July 11, 2022

ArrayBuffer, binary arrays

In web-development we meet binary data mostly while dealing with files (create, upload, download). Another typical use case is image processing.

That’s all possible in JavaScript, and binary operations are high-performant.

Although, there’s a bit of confusion, because there are many classes. To name a few:

  • ArrayBuffer, Uint8Array, DataView, Blob, File, etc.

Binary data in JavaScript is implemented in a non-standard way, compared to other languages. But when we sort things out, everything becomes fairly simple.

The basic binary object is ArrayBuffer – a reference to a fixed-length contiguous memory area.

We create it like this:

let buffer = new ArrayBuffer(16); // create a buffer of length 16
alert(buffer.byteLength); // 16

This allocates a contiguous memory area of 16 bytes and pre-fills it with zeroes.

ArrayBuffer is not an array of something

Let’s eliminate a possible source of confusion. ArrayBuffer has nothing in common with Array:

  • It has a fixed length, we can’t increase or decrease it.
  • It takes exactly that much space in the memory.
  • To access individual bytes, another “view” object is needed, not buffer[index].
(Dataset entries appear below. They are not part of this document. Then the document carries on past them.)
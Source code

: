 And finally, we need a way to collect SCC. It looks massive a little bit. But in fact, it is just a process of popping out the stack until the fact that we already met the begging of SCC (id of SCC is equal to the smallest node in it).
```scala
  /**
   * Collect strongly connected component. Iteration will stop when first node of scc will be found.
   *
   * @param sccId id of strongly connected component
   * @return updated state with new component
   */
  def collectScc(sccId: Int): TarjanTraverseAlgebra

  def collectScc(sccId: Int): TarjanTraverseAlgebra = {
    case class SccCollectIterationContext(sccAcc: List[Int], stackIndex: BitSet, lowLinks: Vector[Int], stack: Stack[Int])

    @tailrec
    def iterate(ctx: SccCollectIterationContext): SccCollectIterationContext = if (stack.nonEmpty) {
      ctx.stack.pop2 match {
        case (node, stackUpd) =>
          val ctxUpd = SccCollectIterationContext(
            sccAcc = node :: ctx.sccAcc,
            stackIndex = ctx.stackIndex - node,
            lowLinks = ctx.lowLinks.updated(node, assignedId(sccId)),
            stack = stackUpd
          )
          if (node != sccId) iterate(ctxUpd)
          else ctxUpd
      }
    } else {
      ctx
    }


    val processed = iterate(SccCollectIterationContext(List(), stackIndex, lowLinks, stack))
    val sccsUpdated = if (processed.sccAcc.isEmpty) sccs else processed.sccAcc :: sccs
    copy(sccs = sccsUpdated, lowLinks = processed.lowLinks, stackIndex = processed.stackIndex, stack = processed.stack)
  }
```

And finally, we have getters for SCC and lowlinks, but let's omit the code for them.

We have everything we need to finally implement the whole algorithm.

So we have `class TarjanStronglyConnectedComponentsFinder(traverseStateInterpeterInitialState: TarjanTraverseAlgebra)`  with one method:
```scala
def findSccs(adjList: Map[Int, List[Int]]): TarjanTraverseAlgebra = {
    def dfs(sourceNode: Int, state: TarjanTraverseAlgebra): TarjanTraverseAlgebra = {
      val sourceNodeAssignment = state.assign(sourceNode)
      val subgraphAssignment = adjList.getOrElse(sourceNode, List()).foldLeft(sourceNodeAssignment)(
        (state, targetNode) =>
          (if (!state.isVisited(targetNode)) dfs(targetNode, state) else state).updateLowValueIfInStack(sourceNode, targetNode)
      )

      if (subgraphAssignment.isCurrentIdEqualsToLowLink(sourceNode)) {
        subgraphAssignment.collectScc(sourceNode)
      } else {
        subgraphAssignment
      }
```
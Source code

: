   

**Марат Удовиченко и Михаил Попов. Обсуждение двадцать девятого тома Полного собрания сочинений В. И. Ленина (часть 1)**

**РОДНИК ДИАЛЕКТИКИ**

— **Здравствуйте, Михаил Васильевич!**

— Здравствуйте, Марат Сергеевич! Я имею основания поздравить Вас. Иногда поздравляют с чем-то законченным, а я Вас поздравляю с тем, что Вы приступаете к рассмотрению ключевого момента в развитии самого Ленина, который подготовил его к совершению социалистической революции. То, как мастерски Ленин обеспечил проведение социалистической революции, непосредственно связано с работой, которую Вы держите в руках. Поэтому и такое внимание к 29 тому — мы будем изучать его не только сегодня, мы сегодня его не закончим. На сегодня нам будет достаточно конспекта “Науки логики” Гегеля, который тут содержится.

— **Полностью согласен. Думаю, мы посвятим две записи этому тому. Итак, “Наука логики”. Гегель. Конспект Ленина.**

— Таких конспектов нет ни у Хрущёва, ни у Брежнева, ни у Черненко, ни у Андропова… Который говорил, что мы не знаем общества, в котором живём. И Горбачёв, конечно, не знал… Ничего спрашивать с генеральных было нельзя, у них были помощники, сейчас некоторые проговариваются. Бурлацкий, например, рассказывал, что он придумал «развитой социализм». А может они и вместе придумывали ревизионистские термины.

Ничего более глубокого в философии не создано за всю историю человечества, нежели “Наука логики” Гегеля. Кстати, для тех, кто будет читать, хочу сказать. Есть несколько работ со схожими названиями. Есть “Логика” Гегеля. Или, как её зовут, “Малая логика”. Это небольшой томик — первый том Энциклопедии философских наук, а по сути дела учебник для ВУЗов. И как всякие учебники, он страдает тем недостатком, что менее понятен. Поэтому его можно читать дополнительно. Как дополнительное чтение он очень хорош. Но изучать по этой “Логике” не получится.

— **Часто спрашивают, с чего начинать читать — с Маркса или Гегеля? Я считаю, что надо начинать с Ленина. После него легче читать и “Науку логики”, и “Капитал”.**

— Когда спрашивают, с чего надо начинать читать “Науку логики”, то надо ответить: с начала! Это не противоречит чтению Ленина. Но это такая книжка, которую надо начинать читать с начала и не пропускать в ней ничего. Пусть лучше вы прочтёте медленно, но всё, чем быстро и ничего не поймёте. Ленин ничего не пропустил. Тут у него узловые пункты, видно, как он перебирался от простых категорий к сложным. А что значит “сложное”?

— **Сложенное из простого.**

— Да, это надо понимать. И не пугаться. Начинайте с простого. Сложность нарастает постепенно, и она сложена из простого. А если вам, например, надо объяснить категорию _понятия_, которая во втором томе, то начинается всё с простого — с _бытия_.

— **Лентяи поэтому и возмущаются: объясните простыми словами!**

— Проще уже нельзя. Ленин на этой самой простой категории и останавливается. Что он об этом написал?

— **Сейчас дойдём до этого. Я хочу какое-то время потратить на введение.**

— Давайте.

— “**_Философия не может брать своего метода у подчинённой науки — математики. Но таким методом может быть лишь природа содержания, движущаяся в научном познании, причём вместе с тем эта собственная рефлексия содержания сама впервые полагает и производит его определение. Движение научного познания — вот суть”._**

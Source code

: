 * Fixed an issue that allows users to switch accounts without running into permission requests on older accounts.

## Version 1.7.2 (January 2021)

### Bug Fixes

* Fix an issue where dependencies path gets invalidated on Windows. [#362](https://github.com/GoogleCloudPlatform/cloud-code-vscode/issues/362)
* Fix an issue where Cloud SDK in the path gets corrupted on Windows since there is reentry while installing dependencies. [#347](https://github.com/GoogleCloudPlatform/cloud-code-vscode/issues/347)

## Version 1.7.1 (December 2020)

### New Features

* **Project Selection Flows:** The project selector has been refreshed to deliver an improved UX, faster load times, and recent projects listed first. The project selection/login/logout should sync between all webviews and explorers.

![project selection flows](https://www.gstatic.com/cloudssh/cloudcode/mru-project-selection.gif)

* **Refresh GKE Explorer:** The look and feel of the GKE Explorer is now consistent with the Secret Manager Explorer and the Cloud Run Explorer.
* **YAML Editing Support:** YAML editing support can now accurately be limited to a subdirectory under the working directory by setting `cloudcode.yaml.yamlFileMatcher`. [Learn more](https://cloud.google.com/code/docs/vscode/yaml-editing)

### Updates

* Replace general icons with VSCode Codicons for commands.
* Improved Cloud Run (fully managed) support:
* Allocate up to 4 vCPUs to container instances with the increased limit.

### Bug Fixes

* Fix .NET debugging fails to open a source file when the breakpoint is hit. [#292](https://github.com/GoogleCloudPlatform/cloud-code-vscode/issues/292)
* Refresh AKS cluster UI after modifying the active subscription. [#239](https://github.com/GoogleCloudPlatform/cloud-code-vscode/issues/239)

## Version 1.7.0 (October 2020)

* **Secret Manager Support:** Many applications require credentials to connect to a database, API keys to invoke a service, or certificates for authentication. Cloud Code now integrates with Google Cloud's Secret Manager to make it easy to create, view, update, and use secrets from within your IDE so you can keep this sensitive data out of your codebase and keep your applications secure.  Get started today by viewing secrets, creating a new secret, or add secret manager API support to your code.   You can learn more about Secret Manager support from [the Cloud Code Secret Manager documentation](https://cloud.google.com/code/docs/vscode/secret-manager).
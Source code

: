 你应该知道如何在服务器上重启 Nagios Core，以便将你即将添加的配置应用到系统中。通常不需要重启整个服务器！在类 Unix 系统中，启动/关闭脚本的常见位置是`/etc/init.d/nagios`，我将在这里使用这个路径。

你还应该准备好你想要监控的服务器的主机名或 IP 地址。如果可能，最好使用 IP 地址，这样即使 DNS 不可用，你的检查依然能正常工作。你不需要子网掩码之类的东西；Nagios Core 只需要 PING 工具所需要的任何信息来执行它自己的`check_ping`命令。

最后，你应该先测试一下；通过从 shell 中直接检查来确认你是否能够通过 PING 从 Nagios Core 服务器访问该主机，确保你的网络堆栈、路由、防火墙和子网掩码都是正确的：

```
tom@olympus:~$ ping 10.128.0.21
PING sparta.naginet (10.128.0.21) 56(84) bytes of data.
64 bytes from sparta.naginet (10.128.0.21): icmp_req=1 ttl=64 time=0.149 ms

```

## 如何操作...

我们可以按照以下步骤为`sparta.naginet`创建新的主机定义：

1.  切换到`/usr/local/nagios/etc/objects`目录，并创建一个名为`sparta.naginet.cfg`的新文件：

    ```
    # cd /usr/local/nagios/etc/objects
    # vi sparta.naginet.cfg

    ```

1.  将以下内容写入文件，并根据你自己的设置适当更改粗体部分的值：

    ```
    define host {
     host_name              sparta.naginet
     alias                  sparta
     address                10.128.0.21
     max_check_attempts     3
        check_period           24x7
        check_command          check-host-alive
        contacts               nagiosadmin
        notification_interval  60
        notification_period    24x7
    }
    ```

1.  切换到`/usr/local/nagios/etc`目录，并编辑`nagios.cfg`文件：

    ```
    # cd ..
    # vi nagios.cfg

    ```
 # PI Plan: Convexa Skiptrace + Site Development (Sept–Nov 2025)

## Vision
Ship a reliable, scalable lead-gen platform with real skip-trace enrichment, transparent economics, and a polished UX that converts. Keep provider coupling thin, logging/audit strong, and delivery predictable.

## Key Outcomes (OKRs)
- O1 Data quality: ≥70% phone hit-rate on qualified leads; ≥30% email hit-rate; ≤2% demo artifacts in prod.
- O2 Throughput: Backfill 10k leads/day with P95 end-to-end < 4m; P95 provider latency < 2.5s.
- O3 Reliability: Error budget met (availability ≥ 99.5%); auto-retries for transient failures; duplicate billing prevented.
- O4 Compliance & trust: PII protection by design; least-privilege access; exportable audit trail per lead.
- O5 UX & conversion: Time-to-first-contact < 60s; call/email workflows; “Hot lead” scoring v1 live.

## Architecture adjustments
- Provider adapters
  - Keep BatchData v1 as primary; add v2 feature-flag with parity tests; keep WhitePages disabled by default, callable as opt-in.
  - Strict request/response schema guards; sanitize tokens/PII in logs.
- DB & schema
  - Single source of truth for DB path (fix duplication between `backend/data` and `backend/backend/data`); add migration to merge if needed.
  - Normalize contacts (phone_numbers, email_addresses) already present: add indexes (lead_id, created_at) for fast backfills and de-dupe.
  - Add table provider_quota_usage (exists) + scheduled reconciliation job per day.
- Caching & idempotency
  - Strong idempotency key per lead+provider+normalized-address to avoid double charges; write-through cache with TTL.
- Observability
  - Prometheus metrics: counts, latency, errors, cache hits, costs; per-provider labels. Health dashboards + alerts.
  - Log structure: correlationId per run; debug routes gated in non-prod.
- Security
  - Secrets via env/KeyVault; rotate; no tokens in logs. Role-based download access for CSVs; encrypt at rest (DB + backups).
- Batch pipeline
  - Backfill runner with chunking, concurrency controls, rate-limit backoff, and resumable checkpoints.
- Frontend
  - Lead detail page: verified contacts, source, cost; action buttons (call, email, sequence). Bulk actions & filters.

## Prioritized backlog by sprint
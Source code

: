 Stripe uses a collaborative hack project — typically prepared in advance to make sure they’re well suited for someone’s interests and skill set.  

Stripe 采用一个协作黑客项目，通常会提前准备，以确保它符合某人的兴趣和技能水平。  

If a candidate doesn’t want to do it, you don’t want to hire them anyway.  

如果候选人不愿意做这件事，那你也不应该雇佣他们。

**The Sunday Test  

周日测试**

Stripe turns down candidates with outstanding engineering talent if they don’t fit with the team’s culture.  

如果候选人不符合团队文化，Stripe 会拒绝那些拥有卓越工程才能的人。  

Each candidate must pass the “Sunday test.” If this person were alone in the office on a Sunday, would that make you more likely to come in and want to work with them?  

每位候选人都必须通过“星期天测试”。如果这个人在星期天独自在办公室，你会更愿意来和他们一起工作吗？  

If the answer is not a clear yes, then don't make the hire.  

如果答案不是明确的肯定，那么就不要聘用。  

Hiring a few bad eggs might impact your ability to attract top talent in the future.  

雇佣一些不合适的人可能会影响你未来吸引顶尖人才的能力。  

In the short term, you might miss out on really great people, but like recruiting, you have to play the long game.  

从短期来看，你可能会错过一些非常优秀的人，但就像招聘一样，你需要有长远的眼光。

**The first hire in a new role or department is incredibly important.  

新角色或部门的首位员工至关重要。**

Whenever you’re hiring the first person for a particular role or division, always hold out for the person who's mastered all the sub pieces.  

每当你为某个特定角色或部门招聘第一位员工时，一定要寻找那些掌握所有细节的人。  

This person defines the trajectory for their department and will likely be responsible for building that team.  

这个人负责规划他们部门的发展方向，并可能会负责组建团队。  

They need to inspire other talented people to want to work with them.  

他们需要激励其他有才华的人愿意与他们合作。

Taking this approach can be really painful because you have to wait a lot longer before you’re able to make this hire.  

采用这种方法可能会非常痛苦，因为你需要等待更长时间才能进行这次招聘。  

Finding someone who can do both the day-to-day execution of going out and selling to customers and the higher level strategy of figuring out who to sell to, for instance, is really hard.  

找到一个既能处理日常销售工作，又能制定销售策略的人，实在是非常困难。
ArrayBuffer is a memory area. What’s stored in it? It has no clue. Just a raw sequence of bytes.

To manipulate an ArrayBuffer, we need to use a “view” object.

A view object does not store anything on its own. It’s the “eyeglasses” that give an interpretation of the bytes stored in the ArrayBuffer.

For instance:

  • Uint8Array – treats each byte in ArrayBuffer as a separate number, with possible values from 0 to 255 (a byte is 8-bit, so it can hold only that much). Such value is called a “8-bit unsigned integer”.
  • Uint16Array – treats every 2 bytes as an integer, with possible values from 0 to 65535. That’s called a “16-bit unsigned integer”.
  • Uint32Array – treats every 4 bytes as an integer, with possible values from 0 to 4294967295. That’s called a “32-bit unsigned integer”.
  • Float64Array – treats every 8 bytes as a floating point number with possible values from 5.0x10-324 to 1.8x10308.

So, the binary data in an ArrayBuffer of 16 bytes can be interpreted as 16 “tiny numbers”, or 8 bigger numbers (2 bytes each), or 4 even bigger (4 bytes each), or 2 floating-point values with high precision (8 bytes each).

ArrayBuffer is the core object, the root of everything, the raw binary data.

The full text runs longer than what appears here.